To see the differences in the letter layouts, paste or write some text
into the applet. The applet calculates distances and
probabilities that are related to strain of fingers.
Most of the results are self-explanatory, perhaps except :
- Distance
- The distance for a text is calculated as the sum of lengths for
each key pressed, defined as
if (previous key was pressed with the same finger) :
length = distance from the previous key to this key
else :
length = distance from previous key back to the home row
+ distance from home row to key
This is a simple measure of the total strain your fingers go
through when writing the text.
- Same hand
- The percentage of pairs of consecutive characters that are both
different and on the same hand.
- Same finger
- The percentage of pairs of consecutive characters that are both
different and on the same finger.
Discover that qwerty is by
far the worst, with arensito better than dvorak. All the statistics
seems to work out well for arensito, but after all the it was
designed to be best on these kind of measurements.

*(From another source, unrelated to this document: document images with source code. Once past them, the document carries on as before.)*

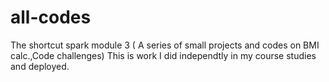 # all-codes
The shortcut spark module 3 ( A series of small projects and codes on BMI calc.,Code challenges)
This is work I did independtly in my course studies and deployed.
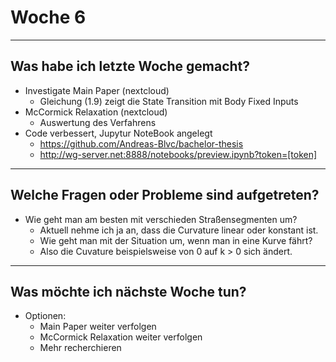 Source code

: # Woche 6

---

## Was habe ich letzte Woche gemacht?

- Investigate Main Paper (nextcloud)
	- Gleichung (1.9) zeigt die State Transition mit Body Fixed Inputs
- McCormick Relaxation (nextcloud)
	- Auswertung des Verfahrens
- Code verbessert,  Jupytur NoteBook angelegt
	- https://github.com/Andreas-Blvc/bachelor-thesis
	- http://wg-server.net:8888/notebooks/preview.ipynb?token=[token]

---

## Welche Fragen oder Probleme sind aufgetreten?

- Wie geht man am besten mit verschieden Straßensegmenten um?
	- Aktuell nehme ich ja an, dass die Curvature linear oder konstant ist.
	- Wie geht man mit der Situation um, wenn man in eine Kurve fährt?
	- Also die Cuvature beispielsweise von 0 auf k > 0 sich ändert.

---

## Was möchte ich nächste Woche tun?

- Optionen:
	- Main Paper weiter verfolgen
	- McCormick Relaxation weiter verfolgen
	- Mehr recherchieren
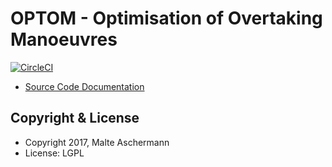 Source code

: OPTOM - Optimisation of Overtaking Manoeuvres
==========================

[![CircleCI](https://circleci.com/gh/masc/optom/tree/master.svg?style=shield&circle-token=ff9f6072df84edef937bff818eb00102157245b4)](https://circleci.com/gh/masc/optom/tree/master)

  * [Source Code Documentation](http://masc.github.io/optom/docs/sources/index.html)

Copyright & License
-------------------

  * Copyright 2017, Malte Aschermann
  * License: LGPL
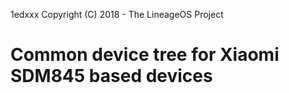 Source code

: 1edxxx Copyright (C) 2018 - The LineageOS Project

Common device tree for Xiaomi SDM845 based devices
==============

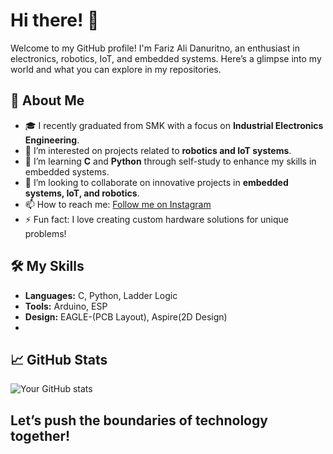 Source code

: # Hi there! 👋

Welcome to my GitHub profile! I'm Fariz Ali Danuritno, an enthusiast in electronics, robotics, IoT, and embedded systems. Here’s a glimpse into my world and what you can explore in my repositories.

## 🚀 About Me

- 🎓 I recently graduated from SMK with a focus on **Industrial Electronics Engineering**.
- 🔭 I’m interested on projects related to **robotics and IoT systems**.
- 🌱 I’m learning **C** and **Python** through self-study to enhance my skills in embedded systems.
- 👯 I’m looking to collaborate on innovative projects in **embedded systems, IoT, and robotics**.
- 📫 How to reach me: [Follow me on Instagram](https://www.instagram.com/gotarizzz/)
- ⚡ Fun fact: I love creating custom hardware solutions for unique problems!

## 🛠️ My Skills

- **Languages:** C, Python, Ladder Logic
- **Tools:** Arduino, ESP
- **Design:** EAGLE-(PCB Layout), Aspire(2D Design)
- 
## 📈 GitHub Stats

![Your GitHub stats](https://github-readme-stats.vercel.app/api?username=gotariz-eng&show_icons=true&theme=radical)

## Let’s push the boundaries of technology together!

Of course a lot can be said about the measurement of distance.
- It does not consider the relative strength, length and dexterity of the
fingers. Distance is of course an approximation to a
measurement of strain of the muscles.
- The true movement of the fingers include pushing the buttons
down. These movements are equal to all layouts, but they would
even out the differences in distance.
- Your finger does not rest on the home row. At least not on the
qwerty where my fingers tended to rest more over the letters e, r, i
and o than on the home row. If this is taken into account (and
similarily for
the two other layouts) qwerty will get a huge reduction on
distance, but
probably not enough to close the gap entirely on dvorak.
- It does not measure the distance used in typing backspace,
numbers, commas, space, etc. (Partially solved in the original
applet)
- It does not include the reduction of strain caused when
hitting diagraphs like e-r (on qwerty/arensito), or the
extra strain when hitting diagraphs like e-x (on
dvorak).
When I did the arensito layout, I took these factors into
consideration, see the the
design of arensito.
Some observatitons
Doing some testing on random texts, I found that
- The users of dvorak have to move their fingers about 10+% more,
and qwerty user 100+% more than users of arensito.

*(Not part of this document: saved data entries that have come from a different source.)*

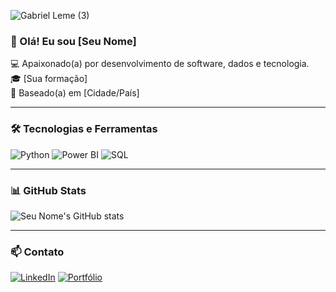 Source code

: ![Gabriel Leme (3)](https://github.com/user-attachments/assets/ecac9ff6-5f16-4f56-9a3f-99364bf141d2)

### 👋 Olá! Eu sou [Seu Nome]

💻 Apaixonado(a) por desenvolvimento de software, dados e tecnologia.  
🎓 [Sua formação]  
📍 Baseado(a) em [Cidade/País]  

---

### 🛠️ Tecnologias e Ferramentas

![Python](https://img.shields.io/badge/Python-3776AB?style=for-the-badge&logo=python&logoColor=white)
![Power BI](https://img.shields.io/badge/PowerBI-F2C811?style=for-the-badge&logo=powerbi&logoColor=black)
![SQL](https://img.shields.io/badge/SQL-4479A1?style=for-the-badge&logo=mysql&logoColor=white)

---

### 📊 GitHub Stats

![Seu Nome's GitHub stats](https://github-readme-stats.vercel.app/api?username=seunome&show_icons=true&theme=tokyonight)

---

### 📫 Contato

[![LinkedIn](https://img.shields.io/badge/LinkedIn-0077B5?style=for-the-badge&logo=linkedin&logoColor=white)](https://linkedin.com/in/seulink)
[![Portfólio](https://img.shields.io/badge/Portfólio-000?style=for-the-badge&logo=vercel&logoColor=white)](https://seuportfolio.com)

- The users of dvorak have to use the same fingers twice in
succesion about 100% more, and users of qwerty about 400% more
than users of arensito. (These figures varied, but they where
all in favor of arensito.)
- The users dvorak users the same hand about 40% less, and qwerty
users 10% less than users of arensito.
The two last points means that your fingers keep rolling down
easy diagraphs/triagraphs. (The most frequent(?) is h-e-r which I bash
down in no-time.)
The dvorak hype
If you ever considered switching to dvorak, the best arguments
against it is :
- Altough it is said that dvorak was meant to have the most
frequent letters under your fingertips, this is not so. The i
and r are among the 8 most used letters (and h and u are not).
- Because all the vowels are on the left hand and "all" the
consonants are on the right hand, you will not be able to hit
diagraphs or triagraphs. Dvorak meant that alternating hands
would be best, but I cannot disagree more. It also seems that my
brain mixes the vowels causing some high error-rates.
Even reading is easier when there is a lot of one-hand
diagraphs: the word "operator" is read and written like
o-pera-to-r. After using the arensito layout for a while my
brain has started to recognize "pera"s in words as a unit,
effectively writing "operator" as fast as any 4 letter word!